Find every line in the records below that holds the word "activeMQ", and copy each one.

Stored records
=======

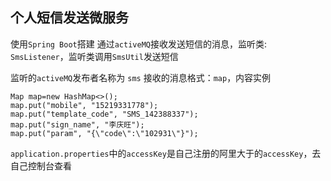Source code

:## 个人短信发送微服务
  使用`Spring Boot`搭建
  通过`activeMQ`接收发送短信的消息，监听类: `SmsListener`，监听类调用`SmsUtil`发送短信

  监听的`activeMQ`发布者名称为 `sms`
  接收的消息格式：`map`，内容实例

```
Map map=new HashMap<>();
map.put("mobile", "15219331778");
map.put("template_code", "SMS_142388337");
map.put("sign_name", "李庆旺");
map.put("param", "{\"code\":\"102931\"}");
```

`application.properties`中的`accessKey`是自己注册的阿里大于的`accessKey`，去自己控制台查看
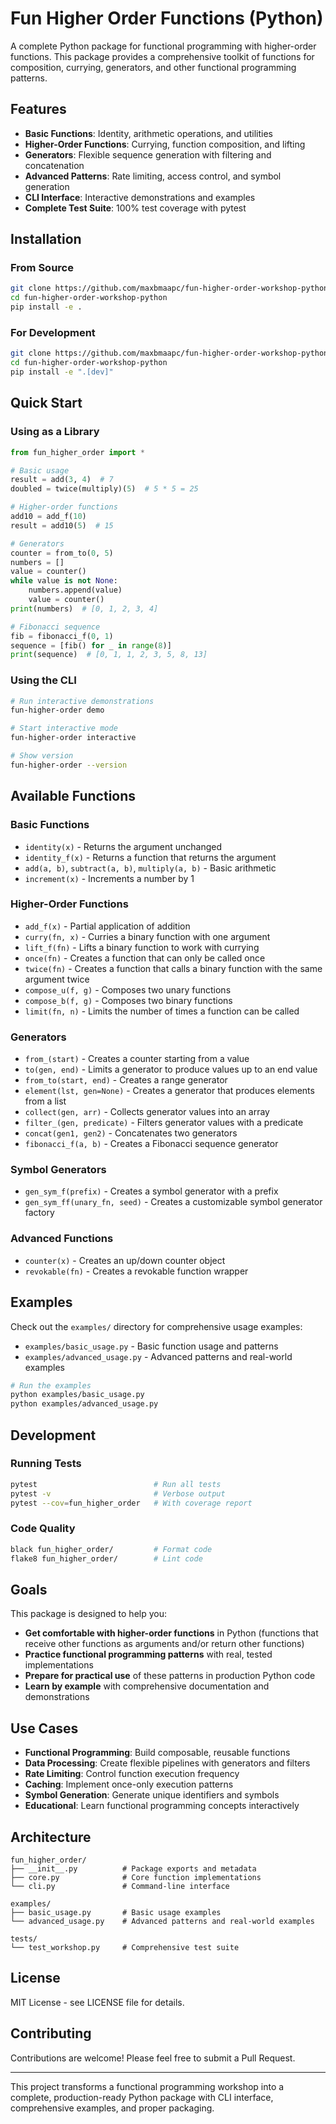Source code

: # Fun Higher Order Functions (Python)

A complete Python package for functional programming with higher-order functions. This package provides a comprehensive toolkit of functions for composition, currying, generators, and other functional programming patterns.

## Features

- **Basic Functions**: Identity, arithmetic operations, and utilities
- **Higher-Order Functions**: Currying, function composition, and lifting
- **Generators**: Flexible sequence generation with filtering and concatenation
- **Advanced Patterns**: Rate limiting, access control, and symbol generation
- **CLI Interface**: Interactive demonstrations and examples
- **Complete Test Suite**: 100% test coverage with pytest

## Installation

### From Source

```bash
git clone https://github.com/maxbmaapc/fun-higher-order-workshop-python.git
cd fun-higher-order-workshop-python
pip install -e .
```

### For Development

```bash
git clone https://github.com/maxbmaapc/fun-higher-order-workshop-python.git
cd fun-higher-order-workshop-python
pip install -e ".[dev]"
```

## Quick Start

### Using as a Library

```python
from fun_higher_order import *

# Basic usage
result = add(3, 4)  # 7
doubled = twice(multiply)(5)  # 5 * 5 = 25

# Higher-order functions
add10 = add_f(10)
result = add10(5)  # 15

# Generators
counter = from_to(0, 5)
numbers = []
value = counter()
while value is not None:
    numbers.append(value)
    value = counter()
print(numbers)  # [0, 1, 2, 3, 4]

# Fibonacci sequence
fib = fibonacci_f(0, 1)
sequence = [fib() for _ in range(8)]
print(sequence)  # [0, 1, 1, 2, 3, 5, 8, 13]
```

### Using the CLI

```bash
# Run interactive demonstrations
fun-higher-order demo

# Start interactive mode
fun-higher-order interactive

# Show version
fun-higher-order --version
```

## Available Functions

### Basic Functions
- `identity(x)` - Returns the argument unchanged
- `identity_f(x)` - Returns a function that returns the argument
- `add(a, b)`, `subtract(a, b)`, `multiply(a, b)` - Basic arithmetic
- `increment(x)` - Increments a number by 1

### Higher-Order Functions
- `add_f(x)` - Partial application of addition
- `curry(fn, x)` - Curries a binary function with one argument
- `lift_f(fn)` - Lifts a binary function to work with currying
- `once(fn)` - Creates a function that can only be called once
- `twice(fn)` - Creates a function that calls a binary function with the same argument twice
- `compose_u(f, g)` - Composes two unary functions
- `compose_b(f, g)` - Composes two binary functions
- `limit(fn, n)` - Limits the number of times a function can be called

### Generators
- `from_(start)` - Creates a counter starting from a value
- `to(gen, end)` - Limits a generator to produce values up to an end value
- `from_to(start, end)` - Creates a range generator
- `element(lst, gen=None)` - Creates a generator that produces elements from a list
- `collect(gen, arr)` - Collects generator values into an array
- `filter_(gen, predicate)` - Filters generator values with a predicate
- `concat(gen1, gen2)` - Concatenates two generators
- `fibonacci_f(a, b)` - Creates a Fibonacci sequence generator

### Symbol Generators
- `gen_sym_f(prefix)` - Creates a symbol generator with a prefix
- `gen_sym_ff(unary_fn, seed)` - Creates a customizable symbol generator factory

### Advanced Functions
- `counter(x)` - Creates an up/down counter object
- `revokable(fn)` - Creates a revokable function wrapper

## Examples

Check out the `examples/` directory for comprehensive usage examples:

- `examples/basic_usage.py` - Basic function usage and patterns
- `examples/advanced_usage.py` - Advanced patterns and real-world examples

```bash
# Run the examples
python examples/basic_usage.py
python examples/advanced_usage.py
```

## Development

### Running Tests

```bash
pytest                          # Run all tests
pytest -v                       # Verbose output
pytest --cov=fun_higher_order   # With coverage report
```

### Code Quality

```bash
black fun_higher_order/         # Format code
flake8 fun_higher_order/        # Lint code
```

## Goals

This package is designed to help you:

- **Get comfortable with higher-order functions** in Python (functions that receive other functions as arguments and/or return other functions)
- **Practice functional programming patterns** with real, tested implementations
- **Prepare for practical use** of these patterns in production Python code
- **Learn by example** with comprehensive documentation and demonstrations

## Use Cases

- **Functional Programming**: Build composable, reusable functions
- **Data Processing**: Create flexible pipelines with generators and filters
- **Rate Limiting**: Control function execution frequency
- **Caching**: Implement once-only execution patterns
- **Symbol Generation**: Generate unique identifiers and symbols
- **Educational**: Learn functional programming concepts interactively

## Architecture

```
fun_higher_order/
├── __init__.py          # Package exports and metadata
├── core.py              # Core function implementations
└── cli.py               # Command-line interface

examples/
├── basic_usage.py       # Basic usage examples
└── advanced_usage.py    # Advanced patterns and real-world examples

tests/
└── test_workshop.py     # Comprehensive test suite
```

## License

MIT License - see LICENSE file for details.

## Contributing

Contributions are welcome! Please feel free to submit a Pull Request.

---

This project transforms a functional programming workshop into a complete, production-ready Python package with CLI interface, comprehensive examples, and proper packaging.
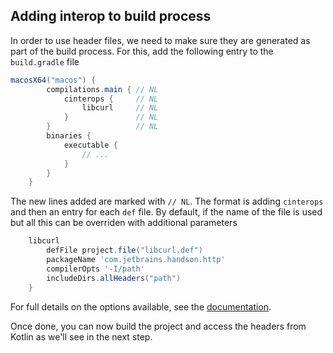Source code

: ## Adding interop to build process

In order to use header files, we need to make sure they are generated as part of the build process. For this, add the following entry to the `build.gradle` file

<div class="highlight-snippet" mode="groovy" theme="idea">

```groovy
macosX64("macos") {
        compilations.main { // NL
            cinterops {     // NL
                libcurl     // NL
            }               // NL
        }                   // NL
        binaries {
            executable {
                // ...
            }
        }
    }
```

</div>

The new lines added are marked with `// NL`. The format is adding `cinterops` and then an entry for each `def` file. By default, if the name of the file is used but all this 
can be overriden with additional parameters

<div class="highlight-snippet" mode="groovy" theme="idea">

```groovy
    libcurl 
        defFile project.file("libcurl.def")
        packageName 'com.jetbrains.handson.http'
        compilerOpts '-I/path'
        includeDirs.allHeaders("path")
    }
```

</div>

For full details on the options available, see the [documentation](https://kotlinlang.org/docs/reference/building-mpp-with-gradle.html#cinterop-support).

Once done, you can now build the project and access the headers from Kotlin as we'll see in the next step. 
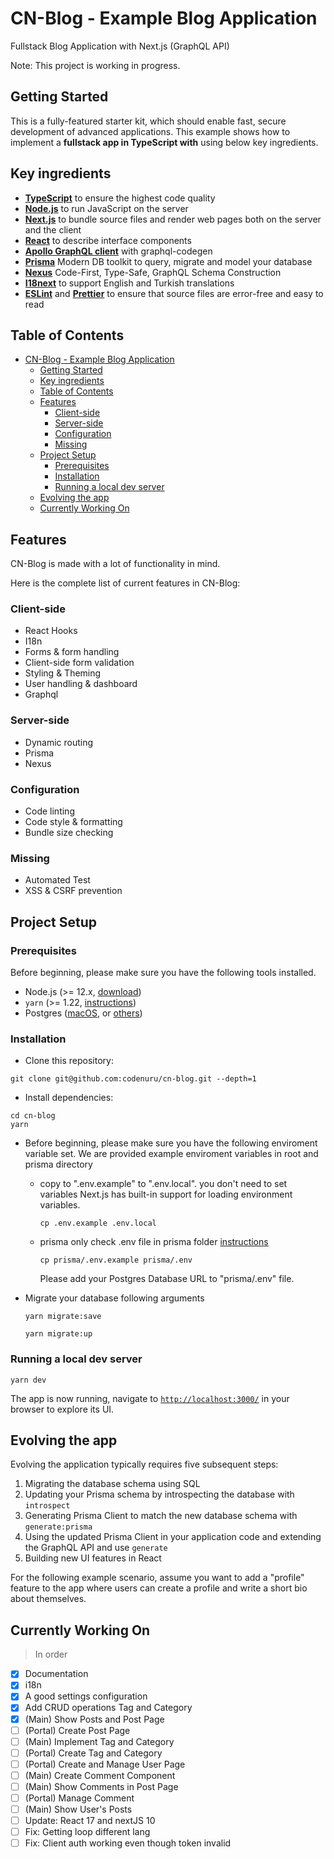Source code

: # CN-Blog - Example Blog Application

Fullstack Blog Application with Next.js (GraphQL API)

Note: This project is working in progress.

## Getting Started

This is a fully-featured starter kit, which should enable fast, secure development of advanced applications.
This example shows how to implement a **fullstack app in TypeScript with** using below key ingredients.

## Key ingredients

- **[TypeScript](https://www.typescriptlang.org/)** to ensure the highest code quality
- **[Node.js](https://nodejs.org/)** to run JavaScript on the server
- **[Next.js](https://github.com/zeit/next.js)** to bundle source files and render web pages both on the server and the client
- **[React](https://reactjs.org/)** to describe interface components
- **[Apollo GraphQL client](https://github.com/apollographql/apollo-client)** with graphql-codegen
- **[Prisma](https://github.com/prisma/prisma)** Modern DB toolkit to query, migrate and model your database
- **[Nexus](https://github.com/graphql-nexus/schema)** Code-First, Type-Safe, GraphQL Schema Construction
- **[I18next](https://github.com/i18next/i18next)** to support English and Turkish translations
- **[ESLint](https://eslint.org/)** and **[Prettier](https://prettier.io/)** to ensure that source files are error-free and easy to read

## Table of Contents

- [CN-Blog - Example Blog Application](#cn-blog---example-blog-application)
  - [Getting Started](#getting-started)
  - [Key ingredients](#key-ingredients)
  - [Table of Contents](#table-of-contents)
  - [Features](#features)
    - [Client-side](#client-side)
    - [Server-side](#server-side)
    - [Configuration](#configuration)
    - [Missing](#missing)
  - [Project Setup](#project-setup)
    - [Prerequisites](#prerequisites)
    - [Installation](#installation)
    - [Running a local dev server](#running-a-local-dev-server)
  - [Evolving the app](#evolving-the-app)
  - [Currently Working On](#currently-working-on)

## Features

CN-Blog is made with a lot of functionality in mind.

Here is the complete list of current features in CN-Blog:

### Client-side

- React Hooks
- I18n
- Forms & form handling
- Client-side form validation
- Styling & Theming
- User handling & dashboard
- Graphql

### Server-side

- Dynamic routing
- Prisma
- Nexus

### Configuration

- Code linting
- Code style & formatting
- Bundle size checking

### Missing

- Automated Test
- XSS & CSRF prevention

## Project Setup

### Prerequisites

Before beginning, please make sure you have the following tools installed.

- Node.js (>= 12.x, [download](https://nodejs.org/en/download/))
- `yarn` (>= 1.22, [instructions](https://yarnpkg.com/lang/en/docs/install/))
- Postgres ([macOS](https://postgresapp.com/), or [others](https://www.postgresql.org/download/))

### Installation

- Clone this repository:

```shell
git clone git@github.com:codenuru/cn-blog.git --depth=1
```

- Install dependencies:

```shell
cd cn-blog
yarn
```

- Before beginning, please make sure you have the following enviroment variable set.
  We are provided example enviroment variables in root and prisma directory
  - copy to ".env.example" to ".env.local". you don't need to set variables Next.js has built-in support for loading environment variables.

    ```shell
    cp .env.example .env.local
    ```

  - prisma only check .env file in prisma folder [instructions](https://www.prisma.io/docs/reference/tools-and-interfaces/prisma-schema#using-env-files)

    ```shell
    cp prisma/.env.example prisma/.env
    ```

    Please add your Postgres Database URL to "prisma/.env" file.

- Migrate your database following arguments

    ```shell
    yarn migrate:save
    ```

    ```shell
    yarn migrate:up
    ```

### Running a local dev server

```shell
yarn dev
```

The app is now running, navigate to [`http://localhost:3000/`](http://localhost:3000/) in your browser to explore its UI.

## Evolving the app

Evolving the application typically requires five subsequent steps:

1. Migrating the database schema using SQL
2. Updating your Prisma schema by introspecting the database with `introspect`
3. Generating Prisma Client to match the new database schema with `generate:prisma`
4. Using the updated Prisma Client in your application code and extending the GraphQL API and use `generate`
5. Building new UI features in React

For the following example scenario, assume you want to add a "profile" feature to the app where users can create a profile and write a short bio about themselves.

## Currently Working On

> In order

- [x] Documentation
- [x] i18n
- [x] A good settings configuration
- [x] Add CRUD operations Tag and Category
- [x] (Main) Show Posts and Post Page
- [ ] (Portal) Create Post Page
- [ ] (Main) Implement Tag and Category
- [ ] (Portal) Create Tag and Category
- [ ] (Portal) Create and Manage User Page
- [ ] (Main) Create Comment Component
- [ ] (Main) Show Comments in Post Page
- [ ] (Portal) Manage Comment
- [ ] (Main) Show User's Posts
- [ ] Update: React 17 and nextJS 10
- [ ] Fix: Getting loop different lang
- [ ] Fix: Client auth working even though token invalid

=======

#### Problem solution
  通过`activeMQ`接收发送短信的消息，监听类: `SmsListener`，监听类调用`SmsUtil`发送短信
  监听的`activeMQ`发布者名称为 `sms`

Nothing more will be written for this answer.